Once you accept the fact that this movie wants nothing to do with the novel’s intelligence, you’ll find yourself refreshed by the unfussy way it churns out the blockbuster goods then acquits itself like a mob boss who just had his charges dropped. Due mostly to a PG-13 rating that hopes to net wider ticket sales, this zombie flick isn’t so much a horror gore-fest as it is an adventure thrill ride. The big idea is to hop around foreign locales while wheeling out the latest in zombie effects. Of course, none of these global pitstops really say anything significant about foreign governments or cultural reactions to a crisis situation, but as far as zombie thrills go, this is all more entertaining than usual. A scene where zombies frantically pile on top of one another like rats to scale a giant wall in Jerusalem is a truly epic sight and a zombie outbreak on an airplane in flight makes for a golden action sequence. This movie certainly gets brownie points for trying to add creativity and adrenaline to a horror scenario we’ve seen a million times before.
David Fincher once pointed out that Brad Pitt doesn’t really have a towering iconic role such as James Bond or Han Solo to call his own (unless Tyler Durden counts. The Fight Club leader has his own posters, but does he have his own action figure?). So it’s pretty obvious that the producers here are hoping to turn his character into the Indiana Jones of zombie flicks. It’s not a bad sell, really, for Pitt’s weathered calm is a nice balance between the terrified hysteria and nihilistic cynicism we usually get from humans facing the undead. His performance hints at how Robert Redford probably would’ve handled himself in a zombie movie, and those two opposing temperaments between star and material would’ve proved just as compelling as it does here.

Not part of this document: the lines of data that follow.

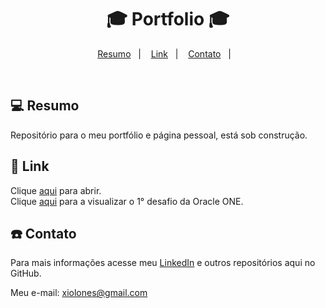 <h1 align="center">
  🎓 Portfolio 🎓
</h1>

<p align="center">
<a href="#-projeto">Resumo</a>&nbsp;&nbsp;&nbsp;|&nbsp;&nbsp;&nbsp;
  <a href="#rocket-tecnologias">Link</a>&nbsp;&nbsp;&nbsp;|&nbsp;&nbsp;&nbsp;  
  <a href="#-layout">Contato</a>&nbsp;&nbsp;&nbsp;|&nbsp;&nbsp;&nbsp;
</p>

<br>

## 💻 Resumo

Repositório para o meu portfólio e página pessoal, está sob construção.


## 🚀 Link

Clique [aqui](https://Gabriel-Wendel.github.io/) para abrir. <br>
Clique [aqui](https://Gabriel-Wendel.github.io/challenge01-ONE/index.html) para a visualizar o 1° desafio da Oracle ONE.

## ☎️ Contato

Para mais informações acesse meu [LinkedIn](https://www.linkedin.com/in/gabriel-wendel-de-oliveira/) e outros repositórios aqui no GitHub. 

Meu e-mail: xiolones@gmail.com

The film’s ending is so jarringly an open-ended sequel set-up that we don’t even realize the climax is actually the climax until the ending notes that we just witnessed the climax. There’s definitely a “is that all?” feeling as the end credits approach. Considering that the film clocks in at just under two hours and doesn’t exactly wear out its welcome, I can’t help but wonder if the filmmakers could’ve tacked on the ultraviolent original ending. Reportedly, it revolved around an epic, crimson-covered decapitation fest in Russia where Pitt tore through zombies like Rambo tore through the Vietnamese. Since this is a movie that swings for the popcorn fences, I don’t feel that ending would’ve been terribly frowned upon. Anyways, it’s a testament to the movie we actually have here that it has me looking forward to future installments. I just hope, for the love of Romero, that the sequels study up on the source novel and incorporate the more intelligent and philosophical points from the book into the script. World War Z proves that it’s one of the more fun recent zombie flicks, now it’s time to prove that it can be one of the more thought-provoking ones as well.